Hätte ich nicht die Pressemitteilungen des Bundesverwaltungsgerichts abonniert, hätte ich vom gestern verkündeten Urteil zum Kirchenaustritt zuerst beim Rundfunksender SWR 1 erfahren. Dort wurde berichtet, dass der emeritierte Kirchenrechtsprofessor Hartmut Zapp geklagt und vor dem BVerwG verloren hatte. Auch bei der im Fernsehen ausgestrahlten Tagesschau um 20 Uhr heißt es, Zapp sei vor dem BVerwG gescheitert.
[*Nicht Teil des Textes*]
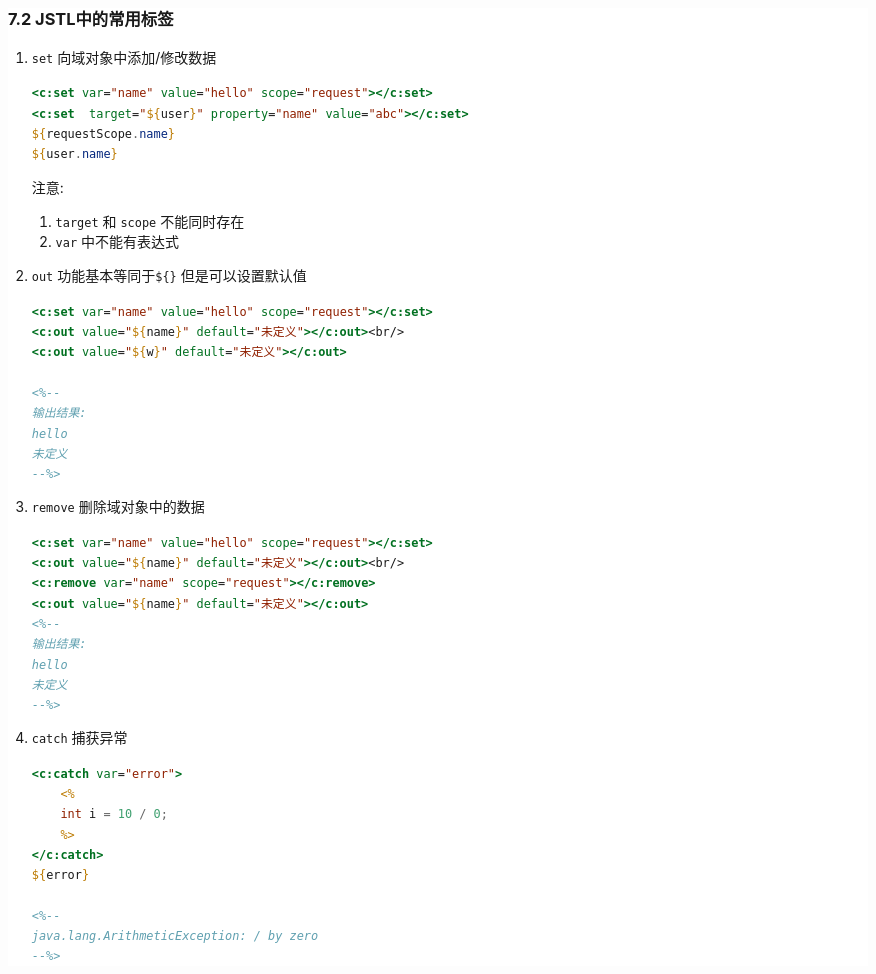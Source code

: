 ### 7.2 JSTL中的常用标签

1. `set` 向域对象中添加/修改数据

   ```jsp
   <c:set var="name" value="hello" scope="request"></c:set>
   <c:set  target="${user}" property="name" value="abc"></c:set>
   ${requestScope.name}
   ${user.name}
   ```

   注意:

   1. `target` 和 `scope` 不能同时存在
   2. `var` 中不能有表达式

2. `out` 功能基本等同于`${}` 但是可以设置默认值

   ```jsp
   <c:set var="name" value="hello" scope="request"></c:set>
   <c:out value="${name}" default="未定义"></c:out><br/>
   <c:out value="${w}" default="未定义"></c:out>
   
   <%-- 
   输出结果:    
   hello
   未定义
   --%>
   ```

3. `remove` 删除域对象中的数据

   ```jsp
   <c:set var="name" value="hello" scope="request"></c:set>
   <c:out value="${name}" default="未定义"></c:out><br/>
   <c:remove var="name" scope="request"></c:remove>
   <c:out value="${name}" default="未定义"></c:out>
   <%-- 
   输出结果:    
   hello
   未定义
   --%>
   ```

4. `catch` 捕获异常

   ```jsp
   <c:catch var="error">
       <%
       int i = 10 / 0;
       %>
   </c:catch>
   ${error}
   
   <%--
   java.lang.ArithmeticException: / by zero
   --%>
   ```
Die Online-Ausgabe der Tagesschau schreibt jedoch, das Erzbistum Freiburg habe geklagt, und liegt damit richtig, denn – so viel sei vorweggenommen – geklagt hatte tatsächlich das Erzbistum, nicht Hartmut Zapp. Auch bei heute.de heißt es, die Klage von Hartmut Zapp sei gescheitert. Ebenso berichtet faz.net. Bei der taz hat leider nicht Dr. Christian Rath über das Urteil berichtet. Prompt hat zwar das Erzbistum geklagt, aber nun vor dem BVerwG gewonnen; auch das ist nicht richtig. Süddeutsche.de hat ihren Beitrag nach einem Hinweis von RA Thomas Stadler geändert, ohne aber den Fall richtig klarzustellen. Besonders gelungen ist die Berichterstattung von Spiegel Online. Dort steht als Überschrift:
Kirchensteuer-Rebell scheitert mit Klage
Im Text steht dann allerdings:
Das Erzbistum Freiburg hatte dagegen geklagt.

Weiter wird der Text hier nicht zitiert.